> _PROVIDED DATA_
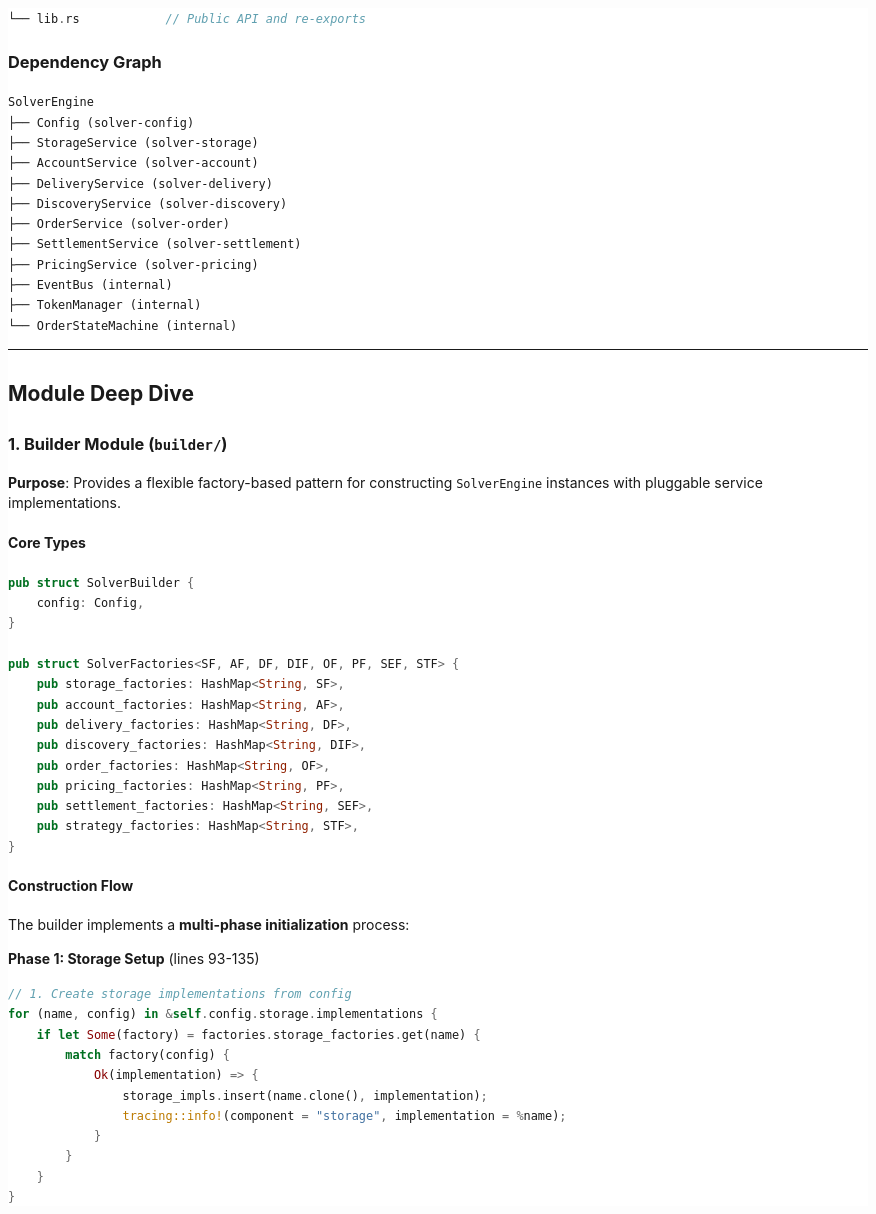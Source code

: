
 ```rust
└── lib.rs            // Public API and re-exports
```

### Dependency Graph

```
SolverEngine
├── Config (solver-config)
├── StorageService (solver-storage)
├── AccountService (solver-account)
├── DeliveryService (solver-delivery)
├── DiscoveryService (solver-discovery)
├── OrderService (solver-order)
├── SettlementService (solver-settlement)
├── PricingService (solver-pricing)
├── EventBus (internal)
├── TokenManager (internal)
└── OrderStateMachine (internal)
```

---

## Module Deep Dive

### 1. Builder Module (`builder/`)

**Purpose**: Provides a flexible factory-based pattern for constructing `SolverEngine` instances with pluggable service implementations.

#### Core Types

```rust
pub struct SolverBuilder {
    config: Config,
}

pub struct SolverFactories<SF, AF, DF, DIF, OF, PF, SEF, STF> {
    pub storage_factories: HashMap<String, SF>,
    pub account_factories: HashMap<String, AF>,
    pub delivery_factories: HashMap<String, DF>,
    pub discovery_factories: HashMap<String, DIF>,
    pub order_factories: HashMap<String, OF>,
    pub pricing_factories: HashMap<String, PF>,
    pub settlement_factories: HashMap<String, SEF>,
    pub strategy_factories: HashMap<String, STF>,
}
```

#### Construction Flow

The builder implements a **multi-phase initialization** process:

**Phase 1: Storage Setup** (lines 93-135)
```rust
// 1. Create storage implementations from config
for (name, config) in &self.config.storage.implementations {
    if let Some(factory) = factories.storage_factories.get(name) {
        match factory(config) {
            Ok(implementation) => {
                storage_impls.insert(name.clone(), implementation);
                tracing::info!(component = "storage", implementation = %name);
            }
        }
    }
}
```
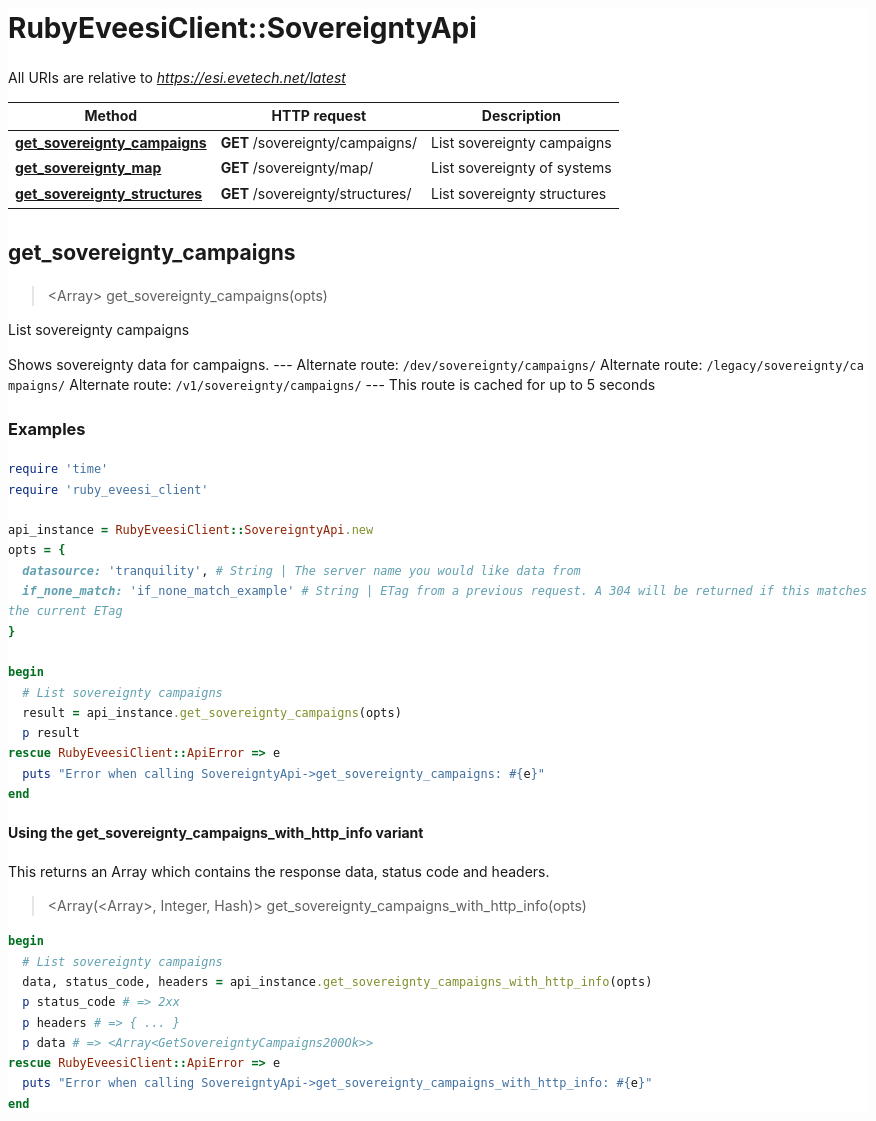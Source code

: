 # RubyEveesiClient::SovereigntyApi

All URIs are relative to *https://esi.evetech.net/latest*

| Method | HTTP request | Description |
| ------ | ------------ | ----------- |
| [**get_sovereignty_campaigns**](SovereigntyApi.md#get_sovereignty_campaigns) | **GET** /sovereignty/campaigns/ | List sovereignty campaigns |
| [**get_sovereignty_map**](SovereigntyApi.md#get_sovereignty_map) | **GET** /sovereignty/map/ | List sovereignty of systems |
| [**get_sovereignty_structures**](SovereigntyApi.md#get_sovereignty_structures) | **GET** /sovereignty/structures/ | List sovereignty structures |


## get_sovereignty_campaigns

> <Array<GetSovereigntyCampaigns200Ok>> get_sovereignty_campaigns(opts)

List sovereignty campaigns

Shows sovereignty data for campaigns.  --- Alternate route: `/dev/sovereignty/campaigns/`  Alternate route: `/legacy/sovereignty/campaigns/`  Alternate route: `/v1/sovereignty/campaigns/`  --- This route is cached for up to 5 seconds

### Examples

```ruby
require 'time'
require 'ruby_eveesi_client'

api_instance = RubyEveesiClient::SovereigntyApi.new
opts = {
  datasource: 'tranquility', # String | The server name you would like data from
  if_none_match: 'if_none_match_example' # String | ETag from a previous request. A 304 will be returned if this matches the current ETag
}

begin
  # List sovereignty campaigns
  result = api_instance.get_sovereignty_campaigns(opts)
  p result
rescue RubyEveesiClient::ApiError => e
  puts "Error when calling SovereigntyApi->get_sovereignty_campaigns: #{e}"
end
```

#### Using the get_sovereignty_campaigns_with_http_info variant

This returns an Array which contains the response data, status code and headers.

> <Array(<Array<GetSovereigntyCampaigns200Ok>>, Integer, Hash)> get_sovereignty_campaigns_with_http_info(opts)

```ruby
begin
  # List sovereignty campaigns
  data, status_code, headers = api_instance.get_sovereignty_campaigns_with_http_info(opts)
  p status_code # => 2xx
  p headers # => { ... }
  p data # => <Array<GetSovereigntyCampaigns200Ok>>
rescue RubyEveesiClient::ApiError => e
  puts "Error when calling SovereigntyApi->get_sovereignty_campaigns_with_http_info: #{e}"
end
```
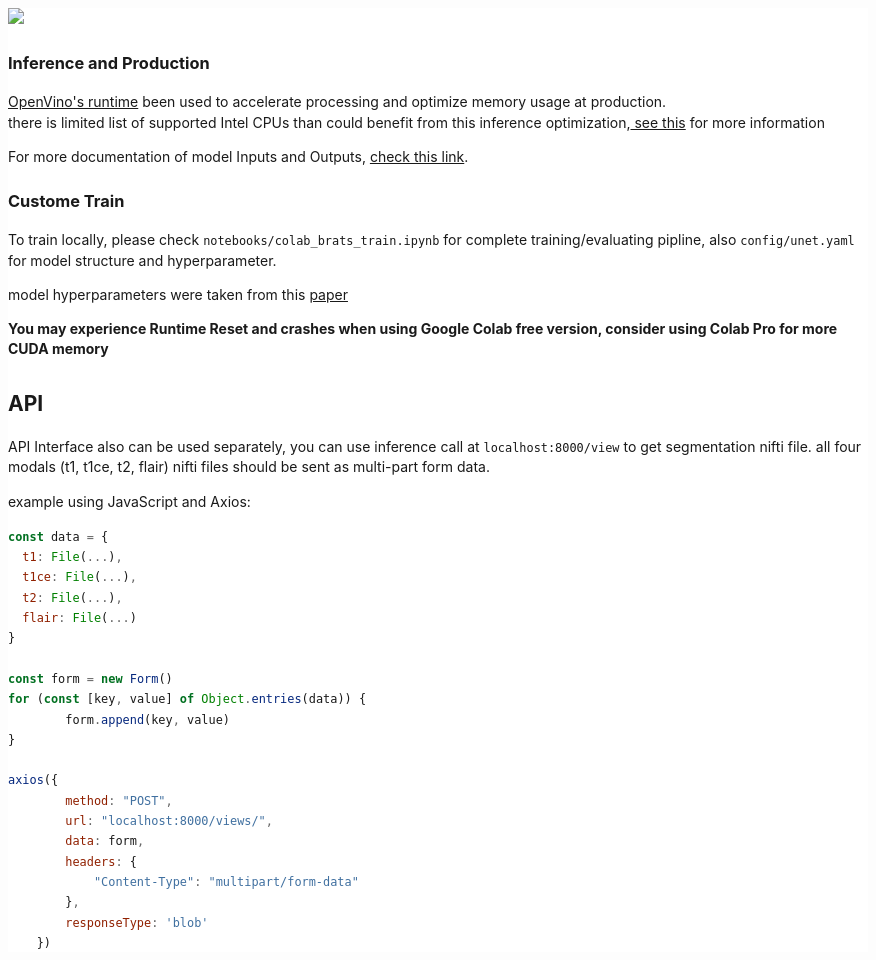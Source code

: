 <img src="https://github.com/arshamkhodajoo/tumor-expert-frontend/blob/main/public/structure.png" />

### Inference and Production
[OpenVino's runtime](https://docs.openvino.ai/latest/index.html) been used to accelerate processing and optimize memory usage at production.</br>
there is limited list of supported Intel CPUs than could benefit from this inference optimization,[ see this](https://www.intel.com/content/www/us/en/developer/tools/openvino-toolkit/overview.html) for more information

For more documentation of model Inputs and Outputs, [check this link](https://github.com/openvinotoolkit/open_model_zoo/tree/master/models/public/brain-tumor-segmentation-0002).

### Custome Train
To train locally, please check `notebooks/colab_brats_train.ipynb` for complete training/evaluating pipline, also `config/unet.yaml` for model structure and hyperparameter.

model hyperparameters were taken from this [paper](https://arxiv.org/abs/2110.03352)

 **You may experience Runtime Reset and crashes when using Google Colab free version, consider using Colab Pro for more CUDA memory**

## API 
API Interface also can be used separately, you can use inference call at `localhost:8000/view` to get segmentation nifti file.
all four modals (t1, t1ce, t2, flair) nifti files should be sent as multi-part form data.

example using JavaScript and Axios:
```javascript
const data = {
  t1: File(...),
  t1ce: File(...),
  t2: File(...),
  flair: File(...)
}

const form = new Form()
for (const [key, value] of Object.entries(data)) {
        form.append(key, value)
}

axios({
        method: "POST",
        url: "localhost:8000/views/",
        data: form,
        headers: {
            "Content-Type": "multipart/form-data"
        },
        responseType: 'blob'
    })
```
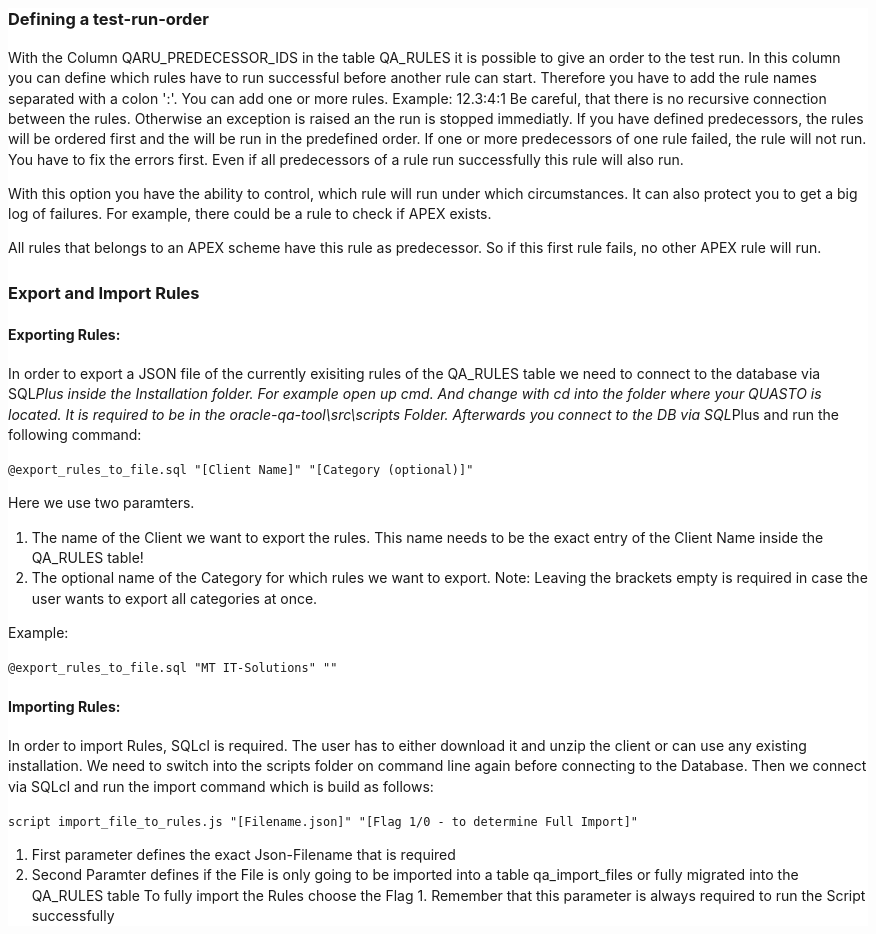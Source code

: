 
### Defining a test-run-order
With the Column QARU_PREDECESSOR_IDS in the table QA_RULES it is possible to give an order to the test run. In this column you can define which rules have to run successful before another rule can start.
Therefore you have to add the rule names separated with a colon ':'. You can add one or more rules. Example: 12.3:4:1
Be careful, that there is no recursive connection between the rules. Otherwise an exception is raised an the run is stopped immediatly.
If you have defined predecessors, the rules will be ordered first and the will be run in the predefined order.
If one or more predecessors of one rule failed, the rule will not run. You have to fix the errors first. Even if all predecessors of a rule run successfully this rule will also run.

With this option you have the ability to control, which rule will run under which circumstances. It can also protect you to get a big log of failures. For example, there could be a rule to check if APEX exists.

All rules that belongs to an APEX scheme have this rule as predecessor. So if this first rule fails, no other APEX rule will run.

### Export and Import Rules

#### Exporting Rules:

In order to export a JSON file of the currently exisiting rules of the QA_RULES table we need to connect to the database via SQL*Plus inside the Installation folder.
For example open up cmd. And change with cd into the folder where your QUASTO is located. It is required to be in the oracle-qa-tool\src\scripts Folder.
Afterwards you connect to the DB via SQL*Plus and run the following command:

```
@export_rules_to_file.sql "[Client Name]" "[Category (optional)]"
```
Here we use two paramters.
1. The name of the Client we want to export the rules. This name needs to be the exact entry of the Client Name inside the QA_RULES table!
2. The optional name of the Category for which rules we want to export.
Note: Leaving the brackets empty is required in case the user wants to export all categories at once.

Example:
```
@export_rules_to_file.sql "MT IT-Solutions" ""
```

#### Importing Rules:
In order to import Rules, SQLcl is required. The user has to either download it and unzip the client or can use any existing installation.
We need to switch into the scripts folder on command line again before connecting to the Database. Then we connect via SQLcl and run the import command which is build as follows:

```
script import_file_to_rules.js "[Filename.json]" "[Flag 1/0 - to determine Full Import]"
```
1. First parameter defines the exact Json-Filename that is required
2. Second Paramter defines if the File is only going to be imported into a table qa_import_files or fully migrated into the QA_RULES table
   To fully import the Rules choose the Flag 1. Remember that this parameter is always required to run the Script successfully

> _TO DO_
Return each line from the entries above that includes "request".

> _RESULT BELOW_
| Method | HTTP request | Description |
  if_none_match: 'if_none_match_example' # String | ETag from a previous request. A 304 will be returned if this matches the current ETag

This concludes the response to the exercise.